- _What is expected_
Output all records below verbatim.

- _Material to process_
Content starts

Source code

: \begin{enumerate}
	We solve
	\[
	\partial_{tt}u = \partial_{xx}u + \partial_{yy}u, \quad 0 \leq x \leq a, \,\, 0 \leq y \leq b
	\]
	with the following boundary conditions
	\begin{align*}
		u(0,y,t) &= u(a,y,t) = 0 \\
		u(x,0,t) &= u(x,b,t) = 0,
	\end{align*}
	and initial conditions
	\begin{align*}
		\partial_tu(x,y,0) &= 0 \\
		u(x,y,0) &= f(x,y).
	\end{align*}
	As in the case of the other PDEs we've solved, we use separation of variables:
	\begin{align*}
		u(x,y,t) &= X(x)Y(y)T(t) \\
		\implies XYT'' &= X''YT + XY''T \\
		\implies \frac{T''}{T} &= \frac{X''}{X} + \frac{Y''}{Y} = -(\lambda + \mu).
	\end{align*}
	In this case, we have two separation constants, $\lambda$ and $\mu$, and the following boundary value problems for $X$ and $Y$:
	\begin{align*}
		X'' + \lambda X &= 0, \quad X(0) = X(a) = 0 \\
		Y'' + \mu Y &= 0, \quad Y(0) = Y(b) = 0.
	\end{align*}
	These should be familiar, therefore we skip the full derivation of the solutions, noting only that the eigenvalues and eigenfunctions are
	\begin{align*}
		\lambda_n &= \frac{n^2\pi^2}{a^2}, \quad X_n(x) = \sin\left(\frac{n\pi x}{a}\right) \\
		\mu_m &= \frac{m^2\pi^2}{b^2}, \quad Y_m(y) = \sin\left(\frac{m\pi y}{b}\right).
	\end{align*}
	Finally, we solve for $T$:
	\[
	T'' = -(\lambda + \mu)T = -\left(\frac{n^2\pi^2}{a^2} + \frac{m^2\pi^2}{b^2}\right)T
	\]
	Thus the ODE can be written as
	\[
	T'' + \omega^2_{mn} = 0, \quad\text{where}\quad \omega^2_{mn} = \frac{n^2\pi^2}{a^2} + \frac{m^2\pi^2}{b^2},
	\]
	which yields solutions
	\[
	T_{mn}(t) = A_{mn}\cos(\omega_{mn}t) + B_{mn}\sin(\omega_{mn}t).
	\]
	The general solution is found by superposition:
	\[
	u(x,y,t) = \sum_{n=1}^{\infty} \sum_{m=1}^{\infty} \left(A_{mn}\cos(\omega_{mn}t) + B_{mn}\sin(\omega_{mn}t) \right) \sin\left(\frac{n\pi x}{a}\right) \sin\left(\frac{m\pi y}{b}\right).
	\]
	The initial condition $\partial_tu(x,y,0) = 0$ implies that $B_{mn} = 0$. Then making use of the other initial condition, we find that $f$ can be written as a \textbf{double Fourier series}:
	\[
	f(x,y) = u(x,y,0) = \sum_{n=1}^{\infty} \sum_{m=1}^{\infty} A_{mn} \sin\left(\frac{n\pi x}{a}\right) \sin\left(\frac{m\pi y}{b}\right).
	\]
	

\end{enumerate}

Content ends

- _Exercise output_
Source code

: \begin{enumerate}
	We solve
	\[
	\partial_{tt}u = \partial_{xx}u + \partial_{yy}u, \quad 0 \leq x \leq a, \,\, 0 \leq y \leq b
	\]
	with the following boundary conditions
	\begin{align*}
		u(0,y,t) &= u(a,y,t) = 0 \\
		u(x,0,t) &= u(x,b,t) = 0,
	\end{align*}
	and initial conditions
	\begin{align*}
		\partial_tu(x,y,0) &= 0 \\
		u(x,y,0) &= f(x,y).
	\end{align*}
	As in the case of the other PDEs we've solved, we use separation of variables:
	\begin{align*}
		u(x,y,t) &= X(x)Y(y)T(t) \\
		\implies XYT'' &= X''YT + XY''T \\
		\implies \frac{T''}{T} &= \frac{X''}{X} + \frac{Y''}{Y} = -(\lambda + \mu).
	\end{align*}
	In this case, we have two separation constants, $\lambda$ and $\mu$, and the following boundary value problems for $X$ and $Y$:
	\begin{align*}
		X'' + \lambda X &= 0, \quad X(0) = X(a) = 0 \\
		Y'' + \mu Y &= 0, \quad Y(0) = Y(b) = 0.
	\end{align*}
	These should be familiar, therefore we skip the full derivation of the solutions, noting only that the eigenvalues and eigenfunctions are
	\begin{align*}
		\lambda_n &= \frac{n^2\pi^2}{a^2}, \quad X_n(x) = \sin\left(\frac{n\pi x}{a}\right) \\
		\mu_m &= \frac{m^2\pi^2}{b^2}, \quad Y_m(y) = \sin\left(\frac{m\pi y}{b}\right).
	\end{align*}
	Finally, we solve for $T$:
	\[
	T'' = -(\lambda + \mu)T = -\left(\frac{n^2\pi^2}{a^2} + \frac{m^2\pi^2}{b^2}\right)T
	\]
	Thus the ODE can be written as
	\[
	T'' + \omega^2_{mn} = 0, \quad\text{where}\quad \omega^2_{mn} = \frac{n^2\pi^2}{a^2} + \frac{m^2\pi^2}{b^2},
	\]
	which yields solutions
	\[
	T_{mn}(t) = A_{mn}\cos(\omega_{mn}t) + B_{mn}\sin(\omega_{mn}t).
	\]
	The general solution is found by superposition:
	\[
	u(x,y,t) = \sum_{n=1}^{\infty} \sum_{m=1}^{\infty} \left(A_{mn}\cos(\omega_{mn}t) + B_{mn}\sin(\omega_{mn}t) \right) \sin\left(\frac{n\pi x}{a}\right) \sin\left(\frac{m\pi y}{b}\right).
	\]
	The initial condition $\partial_tu(x,y,0) = 0$ implies that $B_{mn} = 0$. Then making use of the other initial condition, we find that $f$ can be written as a \textbf{double Fourier series}:
	\[
	f(x,y) = u(x,y,0) = \sum_{n=1}^{\infty} \sum_{m=1}^{\infty} A_{mn} \sin\left(\frac{n\pi x}{a}\right) \sin\left(\frac{m\pi y}{b}\right).
	\]
	

\end{enumerate}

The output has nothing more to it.